BEGIN Source records

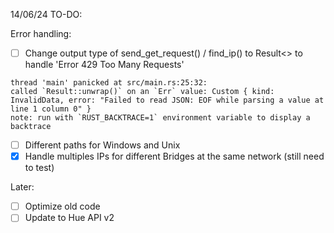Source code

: 14/06/24 TO-DO:

Error handling:
- [ ] Change output type of send_get_request() / find_ip() to Result<> to handle 'Error 429 Too Many Requests'
```
thread 'main' panicked at src/main.rs:25:32:
called `Result::unwrap()` on an `Err` value: Custom { kind: InvalidData, error: "Failed to read JSON: EOF while parsing a value at line 1 column 0" }
note: run with `RUST_BACKTRACE=1` environment variable to display a backtrace
```
- [ ] Different paths for Windows and Unix
- [x] Handle multiples IPs for different Bridges at the same network (still need to test)

Later:
- [ ] Optimize old code
- [ ] Update to Hue API v2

END Source records

(Exercise objective):
Reprint exactly, and only, the lines running from the one containing "- [x] Handle" through the last line of the listing above.

(Task result):
- [x] Handle multiples IPs for different Bridges at the same network (still need to test)

Later:
- [ ] Optimize old code
- [ ] Update to Hue API v2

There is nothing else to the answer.